Design and construction of a low energy school building, equipped with solar heating intended to collect 24,270 kWh/y to provide space and water heating, and reduce annual energy consumption to between 60 to 150 kWh/m2 in comparison with +/- 170 kWh/m2 in conventional school buildings constructed at the same time (circa 1980).
The school has achieved its design objective by reducing energy requirements to 110 kWh/m2 in comparison with an average of 170 kWh/m2 in comparable schools built at the same time. However, most of this reduction is attributed to building design rather than to the use of solar energy. The system itself was designed to be versatile, offering alternate heat sinks to the solar panel. To achieve this it was necessary to design a highly sophisticated system. Consequently specialist maintenance contractors are required to locate and remedy system malfunctions. Major system components have operated satisfactorily: storage tanks and panels have been problem free with the exception of leaks (not serious) between panel joints, thought to be caused by thermal expansion.
Although temperatures of up to 53 deg.C can be attained in the low temperature store in June and July, the high temperature store only reaches 30 deg.C, although daily collection efficiencies were 10 - 15%. During summer terman average collection rate of 19 kWh/d is possible.
During winter operation there were few occasions when solar heat was available at sufficiency high temperatures to make a contribution to the high temperature store, most of it being directed to the low energy store: this becomes the heat source for the space heating system once it reaches 30 deg.C. During winter, panel efficiencies rise to +/- 20% because the low temperature store is normally below 30 deg.C.
Overall, the solar contribution to the heating load of the school is small and a failure in the solar system is easily compensated for by increased output of the electrical system. It is also easy for failures in the system to go undetected for a long time. Furthermore, the collection of low grade heat depends on sensitive and accurate controls in order to respond to prevailing low temperature differences.
Based on a number of assumptions, payback on the project is estimated at 49 years, an increase on the original 34.8 years. According to the final report this scheme indicates that solar heating systems are complex and require a great deal of attention to keep them operating. The complexity of the control system increases the capital cost and makes maintenance difficult.
Tidcombe Lane School is a very low energy, sheltered building using active solar energy heating. Entrances are provided with lobbies, and to maximise passive solar gain, windows are situated on the south side, and double glazed.
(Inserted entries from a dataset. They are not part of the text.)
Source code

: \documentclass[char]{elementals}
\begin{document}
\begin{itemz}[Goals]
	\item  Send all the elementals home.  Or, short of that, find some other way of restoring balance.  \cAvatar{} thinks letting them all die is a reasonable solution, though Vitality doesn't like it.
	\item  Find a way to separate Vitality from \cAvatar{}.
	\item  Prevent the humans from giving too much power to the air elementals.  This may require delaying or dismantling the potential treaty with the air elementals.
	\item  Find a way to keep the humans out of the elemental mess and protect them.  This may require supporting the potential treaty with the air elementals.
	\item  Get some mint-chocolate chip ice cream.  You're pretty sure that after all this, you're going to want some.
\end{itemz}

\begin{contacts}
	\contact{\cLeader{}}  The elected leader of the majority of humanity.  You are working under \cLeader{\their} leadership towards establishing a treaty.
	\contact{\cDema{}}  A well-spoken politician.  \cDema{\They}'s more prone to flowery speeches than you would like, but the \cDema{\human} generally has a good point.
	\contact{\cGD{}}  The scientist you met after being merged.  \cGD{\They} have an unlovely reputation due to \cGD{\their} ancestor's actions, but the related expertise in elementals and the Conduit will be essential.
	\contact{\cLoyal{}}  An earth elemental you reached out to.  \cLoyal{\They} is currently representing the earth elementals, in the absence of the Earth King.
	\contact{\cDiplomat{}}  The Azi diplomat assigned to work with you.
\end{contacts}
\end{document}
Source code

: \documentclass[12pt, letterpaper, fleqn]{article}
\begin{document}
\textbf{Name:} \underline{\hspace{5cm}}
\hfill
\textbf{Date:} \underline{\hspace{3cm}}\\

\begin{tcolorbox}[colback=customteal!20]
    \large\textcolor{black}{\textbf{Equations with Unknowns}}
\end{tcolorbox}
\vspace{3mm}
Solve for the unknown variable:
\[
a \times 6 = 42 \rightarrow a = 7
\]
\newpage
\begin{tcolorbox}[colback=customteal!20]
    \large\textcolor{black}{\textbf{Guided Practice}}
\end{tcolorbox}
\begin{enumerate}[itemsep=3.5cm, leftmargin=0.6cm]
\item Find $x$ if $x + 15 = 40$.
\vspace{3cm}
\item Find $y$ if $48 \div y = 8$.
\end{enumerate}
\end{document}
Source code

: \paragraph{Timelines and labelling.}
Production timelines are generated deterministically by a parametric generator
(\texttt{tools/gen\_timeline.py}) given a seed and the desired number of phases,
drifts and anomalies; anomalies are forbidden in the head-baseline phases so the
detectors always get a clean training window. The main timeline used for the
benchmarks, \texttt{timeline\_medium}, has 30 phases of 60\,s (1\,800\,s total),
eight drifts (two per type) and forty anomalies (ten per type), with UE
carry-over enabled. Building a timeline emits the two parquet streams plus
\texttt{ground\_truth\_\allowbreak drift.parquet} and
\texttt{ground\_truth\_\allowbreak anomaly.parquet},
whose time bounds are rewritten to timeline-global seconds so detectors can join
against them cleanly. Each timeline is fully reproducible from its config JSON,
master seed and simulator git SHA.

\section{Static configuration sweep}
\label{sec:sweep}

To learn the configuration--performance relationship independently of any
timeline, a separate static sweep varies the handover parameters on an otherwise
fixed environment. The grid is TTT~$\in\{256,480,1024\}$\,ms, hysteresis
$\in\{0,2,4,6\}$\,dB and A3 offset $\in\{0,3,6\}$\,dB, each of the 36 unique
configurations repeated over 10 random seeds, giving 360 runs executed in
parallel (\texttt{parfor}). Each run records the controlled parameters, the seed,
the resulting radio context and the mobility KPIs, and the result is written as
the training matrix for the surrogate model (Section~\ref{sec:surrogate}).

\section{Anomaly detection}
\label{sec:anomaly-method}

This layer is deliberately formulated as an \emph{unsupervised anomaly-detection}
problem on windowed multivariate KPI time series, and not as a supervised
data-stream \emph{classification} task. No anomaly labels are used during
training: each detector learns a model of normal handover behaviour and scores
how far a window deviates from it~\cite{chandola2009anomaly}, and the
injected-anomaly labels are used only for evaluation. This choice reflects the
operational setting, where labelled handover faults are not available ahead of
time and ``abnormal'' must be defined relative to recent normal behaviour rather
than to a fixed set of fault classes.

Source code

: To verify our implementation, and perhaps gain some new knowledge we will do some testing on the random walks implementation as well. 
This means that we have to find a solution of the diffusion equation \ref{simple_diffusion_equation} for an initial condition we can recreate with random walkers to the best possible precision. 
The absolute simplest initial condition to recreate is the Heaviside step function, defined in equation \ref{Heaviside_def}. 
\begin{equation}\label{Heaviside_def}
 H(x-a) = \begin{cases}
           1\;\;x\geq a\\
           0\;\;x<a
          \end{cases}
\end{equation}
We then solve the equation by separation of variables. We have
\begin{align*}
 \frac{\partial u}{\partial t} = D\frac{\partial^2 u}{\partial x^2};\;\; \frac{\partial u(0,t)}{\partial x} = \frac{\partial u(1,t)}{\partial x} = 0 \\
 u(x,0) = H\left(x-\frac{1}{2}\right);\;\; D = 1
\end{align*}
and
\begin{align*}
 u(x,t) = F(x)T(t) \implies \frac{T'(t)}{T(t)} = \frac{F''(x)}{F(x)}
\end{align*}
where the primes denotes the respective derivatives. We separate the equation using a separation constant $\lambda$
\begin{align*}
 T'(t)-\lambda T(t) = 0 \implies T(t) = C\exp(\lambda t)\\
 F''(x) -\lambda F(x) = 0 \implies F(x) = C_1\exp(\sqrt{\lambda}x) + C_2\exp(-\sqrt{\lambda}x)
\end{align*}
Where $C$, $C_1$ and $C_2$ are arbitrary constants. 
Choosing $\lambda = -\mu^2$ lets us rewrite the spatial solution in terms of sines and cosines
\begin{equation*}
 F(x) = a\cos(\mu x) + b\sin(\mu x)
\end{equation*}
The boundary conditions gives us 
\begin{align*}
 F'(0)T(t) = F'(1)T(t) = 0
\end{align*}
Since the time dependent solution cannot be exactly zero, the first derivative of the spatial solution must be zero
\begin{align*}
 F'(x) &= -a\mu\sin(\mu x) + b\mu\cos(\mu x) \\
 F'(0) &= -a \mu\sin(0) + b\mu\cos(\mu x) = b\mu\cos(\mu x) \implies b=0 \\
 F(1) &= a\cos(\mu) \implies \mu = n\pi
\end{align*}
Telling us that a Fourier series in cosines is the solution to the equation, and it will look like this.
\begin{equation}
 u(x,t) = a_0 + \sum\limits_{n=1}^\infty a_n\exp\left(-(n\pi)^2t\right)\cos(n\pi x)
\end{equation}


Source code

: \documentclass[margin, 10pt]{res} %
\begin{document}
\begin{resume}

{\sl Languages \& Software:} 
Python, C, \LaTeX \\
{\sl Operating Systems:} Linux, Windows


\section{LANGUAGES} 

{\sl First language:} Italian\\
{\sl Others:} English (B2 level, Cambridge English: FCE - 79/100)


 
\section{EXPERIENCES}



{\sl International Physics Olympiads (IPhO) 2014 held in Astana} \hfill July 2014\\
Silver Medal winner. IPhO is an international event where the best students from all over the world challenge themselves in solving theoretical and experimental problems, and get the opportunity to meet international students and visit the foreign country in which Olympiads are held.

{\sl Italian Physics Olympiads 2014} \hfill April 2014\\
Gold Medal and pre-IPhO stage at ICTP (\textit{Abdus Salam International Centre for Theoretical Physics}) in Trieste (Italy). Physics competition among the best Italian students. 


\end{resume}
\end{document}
The roof supports the solar panels: these supplement space and water heating. Space heating is by low temperature (43 deg.C) hot water via natural and forced convection heaters. Two water storage tanks are heated indirectly by the solar panels, providing the space heating heat source. One of these tanks is also heated by off-peak electricity. In addition, the solar heat can be transferred to the electrically heated domestic hot water tank.
Fabric insulation levels have average U-values of +/- 0.5 W/m2/deg.C for walls and roof. On the school roof there are 18 'Sunsense' solar panels each of 3.6 m2, connected in 3 banks of 6 panels and mounted at 33 deg.C to the horizontal, facing south. Design flowrate through the panels is 0.45 L/s: an indirect draindown circulation system is installed.
The alternative method of providing space heating is by means of 3 electric immersion 24 KW heaters in the base of one of the high temperature stores. The domestic hot water system is also provided with a 12 kW immersion heater. Circulation through the solar panels is intended to occur when panel outlet temperature increases to more than 3 deg.C above the temperature of any one of the tanks and to cease when it equals that of the store. In winter priority is given to the high temperature store, then to the low temperature and finally the domestic hot water tank. In summer, output can be diverted to domestic hot water, and if surplus, to the low temperature space heating store, then the high temperature store.
In the solar system, flow and return temperatures are sensed, with high and low temperature stores. Heat flow from the solar collector is independently measured by a heat meter which also provides signals to the data logger for monitoring. Solar circulating pumps operation is monitored as is the diverting valve position. Space and water heating auxiliary energy consumption is monitored by recording operation of the off-peak immersion heaters (high temperature store and domestic hot water cylinder). High and low temperature space heating distribution pump operation is recorded as well as flow and return temperatures in the space heating distribution system. Another heat meter measures energy and volume flows in the domestic hot water system.